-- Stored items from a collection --

————————

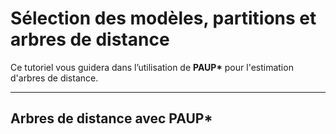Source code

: # Sélection des modèles, partitions et arbres de distance

Ce tutoriel vous guidera dans l’utilisation de **PAUP\*** pour l'estimation d'arbres de distance.

---

## Arbres de distance avec PAUP\*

————————

-- Task goal --
For this exercise, please copy exactly the lines from the one holding "Ce tutoriel vous" through the end of the records, the first and last included.

-- Solution for this exercise --
Ce tutoriel vous guidera dans l’utilisation de **PAUP\*** pour l'estimation d'arbres de distance.

---

## Arbres de distance avec PAUP\*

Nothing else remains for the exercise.